▸ Saved data entries:
------------------------------

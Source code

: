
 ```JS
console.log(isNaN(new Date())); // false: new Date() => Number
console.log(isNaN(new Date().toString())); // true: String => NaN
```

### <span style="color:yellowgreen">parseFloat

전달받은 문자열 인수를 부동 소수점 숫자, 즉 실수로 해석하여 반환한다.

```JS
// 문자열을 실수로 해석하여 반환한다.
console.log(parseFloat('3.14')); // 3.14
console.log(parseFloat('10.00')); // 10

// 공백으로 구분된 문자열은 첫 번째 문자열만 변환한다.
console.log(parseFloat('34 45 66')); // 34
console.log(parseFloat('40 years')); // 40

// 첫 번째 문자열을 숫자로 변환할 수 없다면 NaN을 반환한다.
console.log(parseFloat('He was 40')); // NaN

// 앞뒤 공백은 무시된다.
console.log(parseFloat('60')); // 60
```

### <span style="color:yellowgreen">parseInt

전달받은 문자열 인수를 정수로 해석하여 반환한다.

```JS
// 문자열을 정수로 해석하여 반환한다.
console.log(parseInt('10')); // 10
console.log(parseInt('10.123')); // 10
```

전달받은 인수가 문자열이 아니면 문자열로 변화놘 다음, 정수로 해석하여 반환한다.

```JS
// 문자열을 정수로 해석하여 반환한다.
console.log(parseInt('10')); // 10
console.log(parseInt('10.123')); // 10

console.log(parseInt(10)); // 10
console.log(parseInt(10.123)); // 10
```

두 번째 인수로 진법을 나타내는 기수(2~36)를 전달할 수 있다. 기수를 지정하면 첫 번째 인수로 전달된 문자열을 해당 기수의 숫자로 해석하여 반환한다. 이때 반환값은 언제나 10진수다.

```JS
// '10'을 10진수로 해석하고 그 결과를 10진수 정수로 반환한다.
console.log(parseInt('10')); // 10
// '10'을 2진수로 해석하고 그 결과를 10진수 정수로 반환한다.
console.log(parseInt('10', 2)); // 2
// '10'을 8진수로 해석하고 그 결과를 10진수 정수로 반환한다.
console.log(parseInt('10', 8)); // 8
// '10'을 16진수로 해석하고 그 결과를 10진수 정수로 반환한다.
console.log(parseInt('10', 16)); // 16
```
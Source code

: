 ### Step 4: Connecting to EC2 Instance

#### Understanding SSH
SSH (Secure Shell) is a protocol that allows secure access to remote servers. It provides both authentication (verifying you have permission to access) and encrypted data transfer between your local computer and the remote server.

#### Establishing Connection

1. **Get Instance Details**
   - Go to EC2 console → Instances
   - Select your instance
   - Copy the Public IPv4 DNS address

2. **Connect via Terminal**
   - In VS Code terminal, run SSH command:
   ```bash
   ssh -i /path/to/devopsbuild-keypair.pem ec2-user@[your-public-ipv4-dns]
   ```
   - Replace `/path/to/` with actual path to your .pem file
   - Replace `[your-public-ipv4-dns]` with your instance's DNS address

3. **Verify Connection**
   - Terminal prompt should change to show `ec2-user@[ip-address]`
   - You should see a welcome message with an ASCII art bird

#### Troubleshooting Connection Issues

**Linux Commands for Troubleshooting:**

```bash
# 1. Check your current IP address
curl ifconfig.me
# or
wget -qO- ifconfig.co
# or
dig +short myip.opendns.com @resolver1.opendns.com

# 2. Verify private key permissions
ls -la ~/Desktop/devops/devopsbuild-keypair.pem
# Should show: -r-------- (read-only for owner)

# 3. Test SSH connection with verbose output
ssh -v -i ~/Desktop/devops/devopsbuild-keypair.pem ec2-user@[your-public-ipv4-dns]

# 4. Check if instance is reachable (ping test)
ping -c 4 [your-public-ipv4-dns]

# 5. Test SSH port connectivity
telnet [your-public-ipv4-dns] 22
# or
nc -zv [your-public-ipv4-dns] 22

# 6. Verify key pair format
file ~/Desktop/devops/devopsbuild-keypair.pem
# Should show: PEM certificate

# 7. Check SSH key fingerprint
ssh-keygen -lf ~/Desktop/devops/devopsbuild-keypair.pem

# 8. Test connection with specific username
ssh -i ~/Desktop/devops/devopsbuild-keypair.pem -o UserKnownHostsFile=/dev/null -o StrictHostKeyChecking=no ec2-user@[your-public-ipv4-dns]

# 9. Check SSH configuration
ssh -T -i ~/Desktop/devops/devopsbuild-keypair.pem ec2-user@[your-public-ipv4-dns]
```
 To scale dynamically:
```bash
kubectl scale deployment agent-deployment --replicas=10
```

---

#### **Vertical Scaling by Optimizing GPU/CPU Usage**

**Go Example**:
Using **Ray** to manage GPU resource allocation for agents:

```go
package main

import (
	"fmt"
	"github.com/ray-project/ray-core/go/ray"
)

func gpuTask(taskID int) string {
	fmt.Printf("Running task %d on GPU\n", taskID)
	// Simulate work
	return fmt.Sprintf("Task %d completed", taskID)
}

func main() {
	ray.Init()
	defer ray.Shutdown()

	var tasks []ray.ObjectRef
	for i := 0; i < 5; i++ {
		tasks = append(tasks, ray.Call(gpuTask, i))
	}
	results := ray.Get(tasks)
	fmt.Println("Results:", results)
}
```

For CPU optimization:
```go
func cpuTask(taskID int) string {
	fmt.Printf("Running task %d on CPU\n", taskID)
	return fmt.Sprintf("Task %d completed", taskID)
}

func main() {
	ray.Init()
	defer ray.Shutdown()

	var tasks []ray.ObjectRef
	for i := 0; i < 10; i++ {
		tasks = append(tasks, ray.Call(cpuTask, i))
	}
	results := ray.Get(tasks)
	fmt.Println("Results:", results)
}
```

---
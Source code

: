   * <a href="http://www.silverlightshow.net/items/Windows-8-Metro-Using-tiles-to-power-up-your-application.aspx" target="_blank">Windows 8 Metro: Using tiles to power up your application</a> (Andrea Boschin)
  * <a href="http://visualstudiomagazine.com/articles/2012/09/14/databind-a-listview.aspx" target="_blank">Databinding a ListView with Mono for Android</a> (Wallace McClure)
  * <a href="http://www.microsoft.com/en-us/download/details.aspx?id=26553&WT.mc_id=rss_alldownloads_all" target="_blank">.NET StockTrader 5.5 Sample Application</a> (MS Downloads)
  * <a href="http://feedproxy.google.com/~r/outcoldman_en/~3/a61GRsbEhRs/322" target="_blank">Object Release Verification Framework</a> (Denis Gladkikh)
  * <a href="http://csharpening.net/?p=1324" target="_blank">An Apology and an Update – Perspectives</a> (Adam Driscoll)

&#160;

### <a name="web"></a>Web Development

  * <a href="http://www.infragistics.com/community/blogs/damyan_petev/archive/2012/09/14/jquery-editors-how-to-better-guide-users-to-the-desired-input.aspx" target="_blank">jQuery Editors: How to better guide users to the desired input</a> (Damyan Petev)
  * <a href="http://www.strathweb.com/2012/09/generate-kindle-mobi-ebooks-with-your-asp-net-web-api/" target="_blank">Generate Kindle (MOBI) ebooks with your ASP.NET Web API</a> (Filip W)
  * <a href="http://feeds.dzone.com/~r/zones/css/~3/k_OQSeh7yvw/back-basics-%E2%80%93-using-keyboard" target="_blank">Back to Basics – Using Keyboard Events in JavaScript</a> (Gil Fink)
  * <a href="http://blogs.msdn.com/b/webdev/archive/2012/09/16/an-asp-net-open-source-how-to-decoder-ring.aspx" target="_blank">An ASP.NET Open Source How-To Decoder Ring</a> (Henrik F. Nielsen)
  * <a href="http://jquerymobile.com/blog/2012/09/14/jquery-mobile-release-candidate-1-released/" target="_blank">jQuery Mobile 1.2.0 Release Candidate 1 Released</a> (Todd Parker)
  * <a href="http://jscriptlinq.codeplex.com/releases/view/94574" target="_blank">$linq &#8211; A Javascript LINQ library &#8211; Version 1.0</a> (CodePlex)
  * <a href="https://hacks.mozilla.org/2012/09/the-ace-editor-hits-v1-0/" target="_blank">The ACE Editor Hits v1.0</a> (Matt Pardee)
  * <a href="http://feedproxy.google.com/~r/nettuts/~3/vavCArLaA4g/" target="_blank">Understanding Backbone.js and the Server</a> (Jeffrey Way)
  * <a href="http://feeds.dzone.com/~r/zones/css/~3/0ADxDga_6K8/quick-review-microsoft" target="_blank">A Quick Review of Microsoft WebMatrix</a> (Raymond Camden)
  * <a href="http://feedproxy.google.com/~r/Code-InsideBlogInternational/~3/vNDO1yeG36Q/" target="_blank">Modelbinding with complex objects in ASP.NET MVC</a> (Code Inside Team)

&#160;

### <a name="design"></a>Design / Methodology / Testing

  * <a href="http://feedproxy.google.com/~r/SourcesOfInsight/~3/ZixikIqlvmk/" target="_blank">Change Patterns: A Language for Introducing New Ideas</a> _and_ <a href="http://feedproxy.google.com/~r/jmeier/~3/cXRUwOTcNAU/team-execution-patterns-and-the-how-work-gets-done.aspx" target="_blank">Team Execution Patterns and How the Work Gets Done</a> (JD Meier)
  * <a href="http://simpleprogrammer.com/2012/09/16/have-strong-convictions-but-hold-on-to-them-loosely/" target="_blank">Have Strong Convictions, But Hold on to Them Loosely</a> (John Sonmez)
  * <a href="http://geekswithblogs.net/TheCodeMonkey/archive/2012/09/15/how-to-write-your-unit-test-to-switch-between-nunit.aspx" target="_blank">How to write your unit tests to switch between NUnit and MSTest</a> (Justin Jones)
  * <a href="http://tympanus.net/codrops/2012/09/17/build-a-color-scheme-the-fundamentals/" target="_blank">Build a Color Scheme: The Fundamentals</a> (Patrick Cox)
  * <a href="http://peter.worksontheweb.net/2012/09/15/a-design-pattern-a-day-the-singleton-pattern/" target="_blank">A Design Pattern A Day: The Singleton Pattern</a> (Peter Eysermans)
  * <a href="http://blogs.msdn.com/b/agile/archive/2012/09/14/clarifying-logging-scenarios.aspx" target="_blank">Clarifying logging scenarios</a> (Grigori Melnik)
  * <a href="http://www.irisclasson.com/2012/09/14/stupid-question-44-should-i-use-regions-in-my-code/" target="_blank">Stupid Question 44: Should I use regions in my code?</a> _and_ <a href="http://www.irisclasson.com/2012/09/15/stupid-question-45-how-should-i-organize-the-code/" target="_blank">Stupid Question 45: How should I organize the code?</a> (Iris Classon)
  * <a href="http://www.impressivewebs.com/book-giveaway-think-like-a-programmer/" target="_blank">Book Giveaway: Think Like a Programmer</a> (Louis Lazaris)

------------------------------

▸ EXERCISE REQUIREMENTS: Please output the exact lines of the records above, beginning with the first and stopping after the line that holds "#### Understanding SSH", and nothing else.

▸ TASK ANSWER:
Source code

:
 ```JS
console.log(isNaN(new Date())); // false: new Date() => Number
console.log(isNaN(new Date().toString())); // true: String => NaN
```

### <span style="color:yellowgreen">parseFloat

전달받은 문자열 인수를 부동 소수점 숫자, 즉 실수로 해석하여 반환한다.

```JS
// 문자열을 실수로 해석하여 반환한다.
console.log(parseFloat('3.14')); // 3.14
console.log(parseFloat('10.00')); // 10

// 공백으로 구분된 문자열은 첫 번째 문자열만 변환한다.
console.log(parseFloat('34 45 66')); // 34
console.log(parseFloat('40 years')); // 40

// 첫 번째 문자열을 숫자로 변환할 수 없다면 NaN을 반환한다.
console.log(parseFloat('He was 40')); // NaN

// 앞뒤 공백은 무시된다.
console.log(parseFloat('60')); // 60
```

### <span style="color:yellowgreen">parseInt

전달받은 문자열 인수를 정수로 해석하여 반환한다.

```JS
// 문자열을 정수로 해석하여 반환한다.
console.log(parseInt('10')); // 10
console.log(parseInt('10.123')); // 10
```

전달받은 인수가 문자열이 아니면 문자열로 변화놘 다음, 정수로 해석하여 반환한다.

```JS
// 문자열을 정수로 해석하여 반환한다.
console.log(parseInt('10')); // 10
console.log(parseInt('10.123')); // 10

console.log(parseInt(10)); // 10
console.log(parseInt(10.123)); // 10
```

두 번째 인수로 진법을 나타내는 기수(2~36)를 전달할 수 있다. 기수를 지정하면 첫 번째 인수로 전달된 문자열을 해당 기수의 숫자로 해석하여 반환한다. 이때 반환값은 언제나 10진수다.

```JS
// '10'을 10진수로 해석하고 그 결과를 10진수 정수로 반환한다.
console.log(parseInt('10')); // 10
// '10'을 2진수로 해석하고 그 결과를 10진수 정수로 반환한다.
console.log(parseInt('10', 2)); // 2
// '10'을 8진수로 해석하고 그 결과를 10진수 정수로 반환한다.
console.log(parseInt('10', 8)); // 8
// '10'을 16진수로 해석하고 그 결과를 10진수 정수로 반환한다.
console.log(parseInt('10', 16)); // 16
```
Source code

: ### Step 4: Connecting to EC2 Instance

#### Understanding SSH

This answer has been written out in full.